In the next few paragraphs you show me that you understand it perfectly well. It’s a vision of God’s creative activity, which God gave to an inspired writer to show the inspired writer the historical events of creation which happened long before any human lived. I see you understand this, which is a great start.
It’s one of the oldest interpretations of Genesis 1. It pre-dates the Christian era. It was held by some early Jews, and some early Christians. It isn’t Gap or Literary Framework or any variation. It is about God showing a vision of the historical events of creation, to an inspired writer.
The infographic provided more detail (yes all the infographics I post are my own work), and cited a couple of books which also describe it. But it’s clear you understand it, so that’s good.
God gave it to a human observer, as my infographic said. The observer was most likely Daniel, as I said previously (and as you quoted me saying, so I don’t know why you asked this question). It’s not labeled as a vision, just like many visions in the Bible are not labeled as visions. For the other questions, see here and follow the link.
Yep you do. You already described it well.
Because you need to understand that Genesis 1 was written at around the same time as those passages of Exodus, and since they are citing Genesis 1 we need to start by understanding what Genesis 1 is saying.
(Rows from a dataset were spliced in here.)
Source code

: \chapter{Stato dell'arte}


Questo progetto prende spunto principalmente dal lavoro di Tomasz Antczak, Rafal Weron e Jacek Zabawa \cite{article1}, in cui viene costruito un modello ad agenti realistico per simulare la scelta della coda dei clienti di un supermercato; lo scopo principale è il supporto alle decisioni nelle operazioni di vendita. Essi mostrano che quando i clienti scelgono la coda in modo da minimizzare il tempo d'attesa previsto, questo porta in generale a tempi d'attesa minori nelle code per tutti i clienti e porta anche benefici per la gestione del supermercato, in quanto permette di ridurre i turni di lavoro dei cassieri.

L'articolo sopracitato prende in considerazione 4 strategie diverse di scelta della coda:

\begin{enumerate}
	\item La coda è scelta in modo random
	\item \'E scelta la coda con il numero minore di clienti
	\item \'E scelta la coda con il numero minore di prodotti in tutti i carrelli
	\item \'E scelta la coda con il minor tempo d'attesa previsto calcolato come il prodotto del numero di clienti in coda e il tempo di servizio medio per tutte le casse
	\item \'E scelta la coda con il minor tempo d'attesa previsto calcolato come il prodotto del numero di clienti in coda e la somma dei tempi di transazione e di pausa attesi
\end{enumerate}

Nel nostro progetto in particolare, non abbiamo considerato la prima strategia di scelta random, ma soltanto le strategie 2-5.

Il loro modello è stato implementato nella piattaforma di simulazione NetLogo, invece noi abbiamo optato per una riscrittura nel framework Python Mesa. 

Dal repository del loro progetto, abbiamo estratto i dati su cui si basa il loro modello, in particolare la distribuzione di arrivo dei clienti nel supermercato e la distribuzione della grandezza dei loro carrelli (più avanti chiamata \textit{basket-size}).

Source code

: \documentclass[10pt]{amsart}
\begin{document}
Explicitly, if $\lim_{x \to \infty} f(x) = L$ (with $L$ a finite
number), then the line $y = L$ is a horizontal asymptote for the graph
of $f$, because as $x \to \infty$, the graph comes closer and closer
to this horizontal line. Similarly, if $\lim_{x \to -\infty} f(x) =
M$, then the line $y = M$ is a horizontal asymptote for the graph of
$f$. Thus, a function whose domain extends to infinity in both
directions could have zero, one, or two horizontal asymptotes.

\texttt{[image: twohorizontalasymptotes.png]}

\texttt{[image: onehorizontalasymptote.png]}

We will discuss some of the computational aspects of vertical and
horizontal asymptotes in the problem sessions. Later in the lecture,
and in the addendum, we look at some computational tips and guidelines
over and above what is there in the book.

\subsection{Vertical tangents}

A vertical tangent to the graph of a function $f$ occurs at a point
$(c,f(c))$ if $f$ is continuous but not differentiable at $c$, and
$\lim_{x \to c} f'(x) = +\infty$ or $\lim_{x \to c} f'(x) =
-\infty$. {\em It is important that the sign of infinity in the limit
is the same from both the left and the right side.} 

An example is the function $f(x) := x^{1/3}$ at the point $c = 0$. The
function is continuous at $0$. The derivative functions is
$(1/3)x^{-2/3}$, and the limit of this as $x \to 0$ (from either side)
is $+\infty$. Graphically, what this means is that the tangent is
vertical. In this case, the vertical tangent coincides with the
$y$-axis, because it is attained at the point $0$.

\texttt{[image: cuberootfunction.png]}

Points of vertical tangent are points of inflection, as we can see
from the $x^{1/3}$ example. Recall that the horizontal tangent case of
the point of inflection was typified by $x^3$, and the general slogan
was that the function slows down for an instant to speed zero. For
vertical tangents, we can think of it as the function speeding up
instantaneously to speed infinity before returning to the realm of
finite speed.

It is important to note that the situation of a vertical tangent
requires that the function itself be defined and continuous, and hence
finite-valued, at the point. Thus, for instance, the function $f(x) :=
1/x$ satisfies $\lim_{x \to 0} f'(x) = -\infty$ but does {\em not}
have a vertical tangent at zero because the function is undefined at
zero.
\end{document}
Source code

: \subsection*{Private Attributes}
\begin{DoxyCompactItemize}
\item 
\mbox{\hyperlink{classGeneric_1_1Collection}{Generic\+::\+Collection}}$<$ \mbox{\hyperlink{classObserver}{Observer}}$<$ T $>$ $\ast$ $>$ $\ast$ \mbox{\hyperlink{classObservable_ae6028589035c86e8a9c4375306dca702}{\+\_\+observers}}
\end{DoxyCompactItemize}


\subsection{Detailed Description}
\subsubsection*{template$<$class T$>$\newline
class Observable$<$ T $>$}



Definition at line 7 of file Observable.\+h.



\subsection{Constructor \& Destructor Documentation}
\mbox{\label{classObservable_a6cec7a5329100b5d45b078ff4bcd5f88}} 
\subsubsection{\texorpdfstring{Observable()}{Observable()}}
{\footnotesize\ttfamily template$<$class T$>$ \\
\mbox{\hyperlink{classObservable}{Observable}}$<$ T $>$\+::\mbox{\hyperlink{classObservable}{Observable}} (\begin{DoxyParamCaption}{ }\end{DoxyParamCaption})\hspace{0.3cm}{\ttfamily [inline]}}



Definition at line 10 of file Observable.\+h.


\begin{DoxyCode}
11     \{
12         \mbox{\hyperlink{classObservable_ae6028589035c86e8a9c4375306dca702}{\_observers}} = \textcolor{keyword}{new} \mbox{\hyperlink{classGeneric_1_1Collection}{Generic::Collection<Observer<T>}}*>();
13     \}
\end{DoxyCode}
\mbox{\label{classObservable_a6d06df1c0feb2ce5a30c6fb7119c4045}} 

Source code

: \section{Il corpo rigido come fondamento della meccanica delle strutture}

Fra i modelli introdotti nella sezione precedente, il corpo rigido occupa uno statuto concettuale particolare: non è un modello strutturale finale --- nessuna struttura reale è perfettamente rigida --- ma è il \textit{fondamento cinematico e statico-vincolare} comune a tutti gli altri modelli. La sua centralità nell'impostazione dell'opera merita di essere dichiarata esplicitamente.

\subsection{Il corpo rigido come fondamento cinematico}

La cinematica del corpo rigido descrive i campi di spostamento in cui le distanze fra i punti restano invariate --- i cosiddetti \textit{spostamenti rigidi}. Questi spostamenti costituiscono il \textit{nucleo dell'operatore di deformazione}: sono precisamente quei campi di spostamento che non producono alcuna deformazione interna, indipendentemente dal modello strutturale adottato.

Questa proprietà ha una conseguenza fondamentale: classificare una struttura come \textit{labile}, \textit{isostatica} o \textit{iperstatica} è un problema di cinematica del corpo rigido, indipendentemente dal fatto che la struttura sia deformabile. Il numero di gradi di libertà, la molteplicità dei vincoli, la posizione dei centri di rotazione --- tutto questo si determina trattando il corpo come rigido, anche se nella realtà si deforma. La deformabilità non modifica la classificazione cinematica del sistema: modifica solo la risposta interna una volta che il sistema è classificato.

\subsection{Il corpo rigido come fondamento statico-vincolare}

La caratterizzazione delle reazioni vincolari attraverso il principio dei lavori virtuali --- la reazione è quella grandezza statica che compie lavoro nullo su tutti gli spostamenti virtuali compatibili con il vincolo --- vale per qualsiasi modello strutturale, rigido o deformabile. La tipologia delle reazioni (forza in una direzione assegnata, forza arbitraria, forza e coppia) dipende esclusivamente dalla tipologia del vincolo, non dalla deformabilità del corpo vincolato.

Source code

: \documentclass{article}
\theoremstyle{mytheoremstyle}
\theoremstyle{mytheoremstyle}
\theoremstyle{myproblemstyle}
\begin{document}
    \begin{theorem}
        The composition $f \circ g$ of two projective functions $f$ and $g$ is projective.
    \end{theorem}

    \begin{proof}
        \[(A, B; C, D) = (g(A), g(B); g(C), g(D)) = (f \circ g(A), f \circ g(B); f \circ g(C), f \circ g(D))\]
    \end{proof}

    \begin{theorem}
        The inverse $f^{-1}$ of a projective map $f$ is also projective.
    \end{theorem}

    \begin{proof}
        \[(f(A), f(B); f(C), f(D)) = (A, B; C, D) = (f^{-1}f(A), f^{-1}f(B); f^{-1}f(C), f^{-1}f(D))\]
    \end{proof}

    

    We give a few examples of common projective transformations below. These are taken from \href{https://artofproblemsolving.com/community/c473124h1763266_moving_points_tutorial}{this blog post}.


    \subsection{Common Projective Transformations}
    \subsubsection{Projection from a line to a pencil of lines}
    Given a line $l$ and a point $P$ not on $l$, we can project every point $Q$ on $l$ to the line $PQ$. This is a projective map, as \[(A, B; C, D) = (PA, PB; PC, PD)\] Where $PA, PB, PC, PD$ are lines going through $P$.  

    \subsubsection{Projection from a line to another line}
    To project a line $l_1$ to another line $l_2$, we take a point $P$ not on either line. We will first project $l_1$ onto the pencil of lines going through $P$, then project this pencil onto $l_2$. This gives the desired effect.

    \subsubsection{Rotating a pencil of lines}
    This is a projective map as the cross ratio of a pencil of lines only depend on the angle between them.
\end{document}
Those passages are not explicating Genesis 1, they assume we already know what Genesis 1 means. So we need to start by determining what Genesis 1 means. There’s no need for those passages to talk about a vision, we can read them in a perfectly straightforward way as referring to historical activity which was observed by a divine writer (in a vision).
If you think that anything referred to in poetry can’t be history, or anything in a vision cannot be history, or anything in a song can’t be history, then you’re going to have to pull a lot of history out of the Bible. So do you agree with me that poetry, vision, and song can refer to actual historical events, and that God can reveal or record historical events through poetry, vision, and song?
As I’ve pointed out, they aren’t problematic at all. There were early Jewish and Christian commentators who took these passages perfectly seriously and still didn’t believe in a literal six day creation of the entire universe… And if the book of Genesis wasn’t in the Bible these passages would not be in the Bible either.